I have observed throughout my life that if a family is large, the father is more likely to serve as a model for his children than when the family is small. That likelihood decreases especially when the father or mother (or both) are to blame for it’s being small.
When considering the head of the medieval family, even if he is but a simple man of the countryside, one sees that, on being seated upon his, so to speak, throne, in order to preside over the meals of his numerous family, he does so with majesty. Among the country people of a certain region of Spain it was a custom for the head of the family, on being seated to preside over a table with twenty, thirty, or fifty people of his household, to say: [“comeremos pues;” and everyone would repeat, after which they would recite the prayer.

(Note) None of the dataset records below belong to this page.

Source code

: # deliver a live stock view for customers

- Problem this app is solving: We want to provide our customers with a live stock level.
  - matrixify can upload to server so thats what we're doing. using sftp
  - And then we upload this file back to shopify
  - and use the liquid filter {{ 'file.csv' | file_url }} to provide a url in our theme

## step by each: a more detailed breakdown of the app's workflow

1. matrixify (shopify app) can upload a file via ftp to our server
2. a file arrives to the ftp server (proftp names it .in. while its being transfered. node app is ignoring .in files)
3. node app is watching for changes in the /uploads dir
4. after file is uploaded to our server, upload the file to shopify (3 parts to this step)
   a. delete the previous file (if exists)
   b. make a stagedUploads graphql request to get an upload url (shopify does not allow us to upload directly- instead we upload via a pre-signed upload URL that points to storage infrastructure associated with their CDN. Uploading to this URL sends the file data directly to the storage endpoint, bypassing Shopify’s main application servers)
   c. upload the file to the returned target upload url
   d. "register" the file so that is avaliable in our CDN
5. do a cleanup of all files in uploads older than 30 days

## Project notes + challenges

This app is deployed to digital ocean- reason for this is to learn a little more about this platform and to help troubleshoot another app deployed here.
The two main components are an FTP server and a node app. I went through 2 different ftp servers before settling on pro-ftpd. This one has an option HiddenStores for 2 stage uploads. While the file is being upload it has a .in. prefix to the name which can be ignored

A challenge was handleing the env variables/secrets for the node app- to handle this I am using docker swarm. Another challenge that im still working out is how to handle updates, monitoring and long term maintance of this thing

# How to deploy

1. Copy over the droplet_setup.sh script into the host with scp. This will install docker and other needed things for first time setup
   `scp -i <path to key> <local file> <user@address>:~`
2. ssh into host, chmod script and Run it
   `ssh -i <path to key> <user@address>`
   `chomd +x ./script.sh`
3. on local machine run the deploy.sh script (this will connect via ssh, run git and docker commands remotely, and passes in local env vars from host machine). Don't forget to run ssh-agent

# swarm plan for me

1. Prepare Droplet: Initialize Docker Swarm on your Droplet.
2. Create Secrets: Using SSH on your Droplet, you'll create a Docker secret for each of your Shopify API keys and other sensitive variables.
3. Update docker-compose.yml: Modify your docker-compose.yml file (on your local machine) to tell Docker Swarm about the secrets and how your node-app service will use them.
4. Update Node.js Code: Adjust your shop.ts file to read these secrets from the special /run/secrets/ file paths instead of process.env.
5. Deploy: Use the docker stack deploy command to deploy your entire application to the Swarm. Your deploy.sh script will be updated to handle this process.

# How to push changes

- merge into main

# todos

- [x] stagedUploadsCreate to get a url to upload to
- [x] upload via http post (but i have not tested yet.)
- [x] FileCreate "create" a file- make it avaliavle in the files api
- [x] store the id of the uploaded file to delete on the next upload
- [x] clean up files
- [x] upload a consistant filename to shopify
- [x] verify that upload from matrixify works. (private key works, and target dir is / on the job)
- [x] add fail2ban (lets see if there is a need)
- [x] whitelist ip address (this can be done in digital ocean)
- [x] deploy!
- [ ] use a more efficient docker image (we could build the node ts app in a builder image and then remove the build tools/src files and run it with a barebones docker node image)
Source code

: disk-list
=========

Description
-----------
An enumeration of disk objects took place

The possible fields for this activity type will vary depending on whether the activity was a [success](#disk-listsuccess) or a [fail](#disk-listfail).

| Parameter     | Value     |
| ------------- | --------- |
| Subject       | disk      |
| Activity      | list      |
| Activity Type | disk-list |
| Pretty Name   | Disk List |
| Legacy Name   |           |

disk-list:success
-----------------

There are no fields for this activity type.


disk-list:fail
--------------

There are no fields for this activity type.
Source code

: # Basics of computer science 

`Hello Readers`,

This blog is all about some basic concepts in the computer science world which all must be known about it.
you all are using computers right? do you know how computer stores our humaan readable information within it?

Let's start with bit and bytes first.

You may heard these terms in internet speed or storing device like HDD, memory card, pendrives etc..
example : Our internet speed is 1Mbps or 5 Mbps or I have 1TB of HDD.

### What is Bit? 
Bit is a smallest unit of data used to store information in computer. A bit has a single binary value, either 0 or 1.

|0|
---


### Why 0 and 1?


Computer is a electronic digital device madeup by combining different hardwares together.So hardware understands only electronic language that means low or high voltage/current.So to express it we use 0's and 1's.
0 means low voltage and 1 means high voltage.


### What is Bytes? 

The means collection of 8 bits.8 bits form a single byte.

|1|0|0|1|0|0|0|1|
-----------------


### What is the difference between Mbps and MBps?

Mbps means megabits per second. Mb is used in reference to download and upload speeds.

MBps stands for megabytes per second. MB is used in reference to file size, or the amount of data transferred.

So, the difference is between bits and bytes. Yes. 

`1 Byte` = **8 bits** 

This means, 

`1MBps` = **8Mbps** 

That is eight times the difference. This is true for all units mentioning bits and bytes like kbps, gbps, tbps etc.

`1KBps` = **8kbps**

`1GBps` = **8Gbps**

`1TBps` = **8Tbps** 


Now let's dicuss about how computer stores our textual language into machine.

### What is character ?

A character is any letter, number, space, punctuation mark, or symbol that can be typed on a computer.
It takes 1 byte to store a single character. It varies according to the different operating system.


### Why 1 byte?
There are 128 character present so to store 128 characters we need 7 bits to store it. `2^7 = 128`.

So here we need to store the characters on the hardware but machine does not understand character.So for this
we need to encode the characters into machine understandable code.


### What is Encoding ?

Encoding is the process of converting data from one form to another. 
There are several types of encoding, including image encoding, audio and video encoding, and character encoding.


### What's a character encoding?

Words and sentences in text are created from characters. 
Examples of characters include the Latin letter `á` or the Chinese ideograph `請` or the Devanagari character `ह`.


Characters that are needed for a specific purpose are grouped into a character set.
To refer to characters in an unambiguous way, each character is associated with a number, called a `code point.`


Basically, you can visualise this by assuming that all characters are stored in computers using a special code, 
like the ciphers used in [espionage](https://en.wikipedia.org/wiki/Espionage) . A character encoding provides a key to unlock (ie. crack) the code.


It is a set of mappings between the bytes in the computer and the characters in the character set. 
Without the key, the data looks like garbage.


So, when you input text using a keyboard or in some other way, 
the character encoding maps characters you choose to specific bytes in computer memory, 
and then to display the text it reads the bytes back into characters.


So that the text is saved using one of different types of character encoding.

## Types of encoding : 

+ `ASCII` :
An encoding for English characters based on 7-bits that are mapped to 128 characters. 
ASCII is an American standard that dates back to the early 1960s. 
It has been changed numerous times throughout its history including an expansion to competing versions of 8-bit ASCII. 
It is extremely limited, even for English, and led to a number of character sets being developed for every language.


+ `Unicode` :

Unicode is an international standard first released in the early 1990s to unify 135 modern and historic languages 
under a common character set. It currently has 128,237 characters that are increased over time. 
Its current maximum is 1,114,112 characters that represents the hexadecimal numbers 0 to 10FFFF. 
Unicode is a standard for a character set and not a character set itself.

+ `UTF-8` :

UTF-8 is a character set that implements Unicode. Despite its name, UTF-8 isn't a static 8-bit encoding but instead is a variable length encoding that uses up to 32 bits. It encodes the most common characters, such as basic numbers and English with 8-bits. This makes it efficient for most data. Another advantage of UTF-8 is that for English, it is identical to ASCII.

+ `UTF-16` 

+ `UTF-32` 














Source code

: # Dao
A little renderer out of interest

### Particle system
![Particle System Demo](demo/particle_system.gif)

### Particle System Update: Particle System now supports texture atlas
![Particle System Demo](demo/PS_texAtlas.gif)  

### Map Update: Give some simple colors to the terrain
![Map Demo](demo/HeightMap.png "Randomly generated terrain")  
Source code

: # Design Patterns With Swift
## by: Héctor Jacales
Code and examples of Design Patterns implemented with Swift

In Navarre, the prayer was: “May the Child Jesus, who was born in Bethlehem, bless the country, the king, and us as well.”
In analyzing this image, we could say with all propriety that the simple majesty of the patriarch, of a rustic man of the people, was there present. Certainly, it is a rustic majesty, that of a farmer, but in it is felt a grandeur of nature, of sap and earth, which also has its majesty.
[In the family of the past], the grandparents, parents, children, relatives, and friends would gather together; the most varied ages together conversing: variety in unity.
In the modern family, when the children hold a reception, the parents, above all the mother, should be absent. The children call their parents “old-fashioned” and don’t want to have a greater convivium with them. This is because the Revolution hates this interplay, this articulation between the ages, which is a mark of the divine perfection which God has placed in Creation.